If I wanted to get the kids (18 and 21, currently reading Brandon Sanderson aloud to each other) into Bujold, what’s my starting point?
Xander ,'Beneath You'
Literary Buffistas 3: Don't Parse the Blurb, Dear.
There's more to life than watching Buffy the Vampire Slayer! No. Really, there is! Honestly! Here's a place for Buffistas to come and discuss what it is they're reading, their favorite authors and poets. "Geez. Crack a book sometime."
Much as I love Cordelia's stories, I'd start with Miles' - Warrior's Apprentice. He's more their age.
Oh, huh, I am somewhat surprised to find I don't have an obvious answer. Penric is the series I am most in love with, and I think they probably are best read in order, so maybe Penric's Demon?
For Vorkosigans, jeez, what is a good entry point? I really enjoyed my internally chronological readthrough but I don't think that's a good way to get introduced. Hm.
I second The Warrior's Apprentice; you can pick up enough from context to see what's going on, and it's got some good narrative drive. Then if they want they can go backwards to Shards of Honor and Barrayar. (I admit that Barrayar is one of my all-time faves; Cordelia is such a badass but not in an obvious way.)
I haven't read the Sharing Knife novels, so I don't know if they are a good entry.
I'm listening to City of Bones by Martha Wells on Hoopla. It's better than I remember it being, given that it was one of her earliest novels.
It took me a couple of runs at the Sharing Knife series to get into it.
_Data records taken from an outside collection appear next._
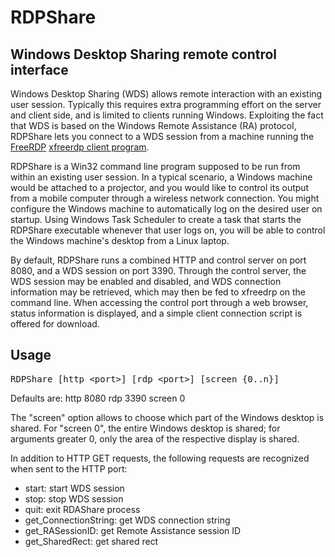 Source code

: # RDPShare
## Windows Desktop Sharing remote control interface

Windows Desktop Sharing (WDS) allows remote interaction with an existing user session.
Typically this requires extra programming effort on the server and client side, and is limited to clients running Windows.
Exploiting the fact that WDS is based on the Windows Remote Assistance (RA) protocol,
RDPShare lets you connect to a WDS session from a machine running the [FreeRDP](https://github.com/FreeRDP/FreeRDP)
[xfreerdp client program](https://github.com/awakecoding/FreeRDP-Manuals/blob/master/User/FreeRDP-User-Manual.markdown).

RDPShare is a Win32 command line program supposed to be run from within an existing user session.
In a typical scenario, a Windows machine would be attached to a projector,
and you would like to control its output from a mobile computer through a wireless network connection.
You might configure the Windows machine to automatically log on the desired user on startup.
Using Windows Task Scheduler to create a task that starts the RDPShare executable whenever that user logs on,
you will be able to control the Windows machine's desktop from a Linux laptop.

By default, RDPShare runs a combined HTTP and control server on port 8080, and a WDS session on port 3390.
Through the control server, the WDS session may be enabled and disabled, and WDS connection information may be retrieved,
which may then be fed to xfreedrp on the command line.
When accessing the control port through a web browser, status information is displayed,
and a simple client connection script is offered for download.

## Usage

<pre>RDPShare [http &lt;port&gt;] [rdp &lt;port&gt;] [screen {0..n}]</pre>

Defaults are: http 8080 rdp 3390 screen 0

The "screen" option allows to choose which part of the Windows desktop is shared.
For "screen 0", the entire Windows desktop is shared; for arguments greater 0, only the area of the respective display is shared.

In addition to HTTP GET requests, the following requests are recognized when sent to the HTTP port:
* start: start WDS session
* stop: stop WDS session
* quit: exit RDAShare process
* get_ConnectionString: get WDS connection string
* get_RASessionID: get Remote Assistance session ID
* get_SharedRect: get shared rect
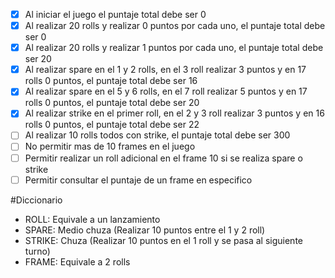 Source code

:﻿- [x] Al iniciar el juego el puntaje total debe ser 0
- [x] Al realizar 20 rolls y realizar 0 puntos por cada uno, el puntaje total debe ser 0
- [x] Al realizar 20 rolls y realizar 1 puntos por cada uno, el puntaje total debe ser 20
- [x] Al realizar spare en el 1 y 2 rolls, en el 3 roll realizar 3 puntos y en 17 rolls 0 puntos, el puntaje total debe ser 16
- [x] Al realizar spare en el 5 y 6 rolls, en el 7 roll realizar 5 puntos y en 17 rolls 0 puntos, el puntaje total debe ser 20
- [x] Al realizar strike en el primer roll, en el 2 y 3 roll realizar 3 puntos y en 16 rolls 0 puntos, el puntaje total debe ser 22
- [ ] Al realizar 10 rolls todos con strike, el puntaje total debe ser 300
- [ ] No permitir mas de 10 frames en el juego
- [ ] Permitir realizar un roll adicional en el frame 10 si se realiza spare o strike
- [ ] Permitir consultar el puntaje de un frame en especifico

#Diccionario
- ROLL: Equivale a un lanzamiento
- SPARE: Medio chuza (Realizar 10 puntos entre el 1 y 2 roll)
- STRIKE: Chuza (Realizar 10 puntos en el 1 roll y se pasa al siguiente turno)
- FRAME: Equivale a 2 rolls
I did eventually like it well enough, but not as much as her other stuff and I don't remember much about it.
I've been seeing updated/revised editions of some of those early works, is City of Bones one of those? No idea how much they are actually changed
I don't know if this is the revised version of CoB. I know she's releasing a revised version of Wheel of the Infinite, which I quite liked in the original form.
I’ve started A Court of Thorns and Roses, as my sister and niece are both into the series and I want to talk about it with them. I don’t love it—there’s something missing, to me. Humor? Irony? But the world building is really interesting and I can see why it’s popular.
At the end of the Comfort Reads panel thing today, Kingfisher mentioned the new edition of Swordheart that is coming out and said the publisher bought the trilogy, so two more books!